Task input:

-- Opening Marker --

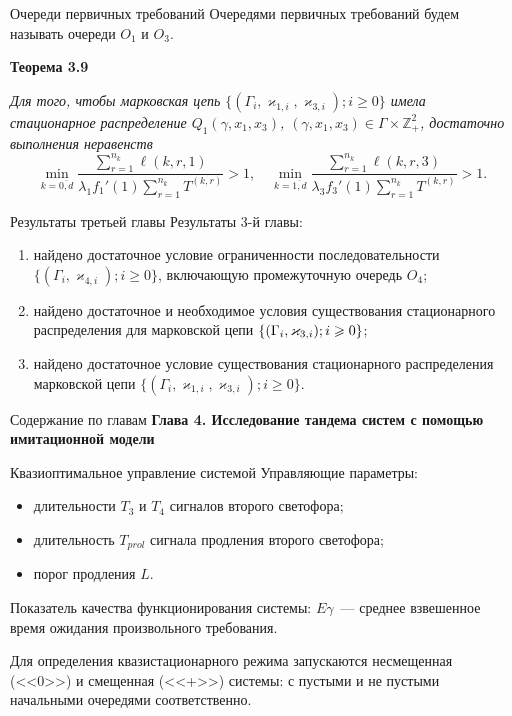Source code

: \documentclass[10pt]{beamer}
\newcommand*{\hm}[1]{#1\nobreak\discretionary{}%
	{\hbox{$\mathsurround=0pt #1$}}{}}%
\newcommand{\MarkThree}{\{(\Gamma_i, \varkappa_{3,i}); \hm{} i \geqslant 0\}}
\begin{document}
\begin{frame}{Очереди первичных требований}
Очередями первичных требований будем называть очереди $O_1$ и $O_3$.
\vfill

 {\bf Теорема 3.9}
{\it 
Для того, чтобы марковская цепь $\{(\Gamma_i, \varkappa_{1,i},\varkappa_{3,i}); i \geqslant 0\}$ имела стационарное распределение $Q_1(\gamma,x_1,x_3)$, $(\gamma,x_1,x_3)\in \Gamma \times {\mathbb Z}^2_+$, достаточно выполнения неравенств
\begin{equation}
\min_{k=\overline{0,d}} { \frac{\sum_{r = 1}^{n_k} \ell(k,r,1) }{\lambda_1 f_1'(1) \sum_{r=1}^{n_k} T^{(k,r)} }}>1, \quad 
\min_{k=\overline{1,d}} { \frac{\sum_{r = 1}^{n_k} \ell(k,r,3) }{\lambda_3 f_3'(1) \sum_{r=1}^{n_k} T^{(k,r)} }}>1.
\label{sufficient:double}
\end{equation}

}
\end{frame}


\begin{frame}{Результаты третьей главы}
Результаты 3-й главы:
\begin{enumerate}
    \item найдено достаточное условие ограниченности последовательности $\{(\Gamma_i, \varkappa_{4,i}); i \geqslant 0\}$, включающую промежуточную очередь $O_4$;
    \item найдено достаточное и необходимое условия существования стационарного распределения для марковской цепи $\MarkThree$;
    \item найдено достаточное условие существования стационарного распределения марковской цепи $\{(\Gamma_i, \varkappa_{1,i},\varkappa_{3,i}); i \geqslant 0\}$.
\end{enumerate}

\end{frame}


  \begin{frame}{Содержание по главам}
  \Large{\textbf{Глава 4. Исследование тандема систем с помощью имитационной модели}}\par
\end{frame}

\begin{frame}{Квазиоптимальное управление системой}
    Управляющие параметры:
    
    \begin{itemize}
        \item длительности $T_3$ и $T_4$ сигналов второго светофора;
        \item длительность $T_{prol}$ сигнала продления второго светофора;
        \item порог продления $L$.
    \end{itemize}
    
    Показатель качества функционирования системы: $E \gamma$~--- среднее взвешенное время ожидания произвольного требования.
    
    Для определения квазистационарного режима запускаются несмещенная (<<0>>) и смещенная (<<+>>) системы: с пустыми и не пустыми начальными очередями соответственно. 
\end{frame}
\end{document}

-- Closing Marker --

Task goal: Wherever the string "MarkThree" appears in a line of the records, copy that line.

Solution for this exercise:
\newcommand{\MarkThree}{\{(\Gamma_i, \varkappa_{3,i}); \hm{} i \geqslant 0\}}
    \item найдено достаточное и необходимое условия существования стационарного распределения для марковской цепи $\MarkThree$;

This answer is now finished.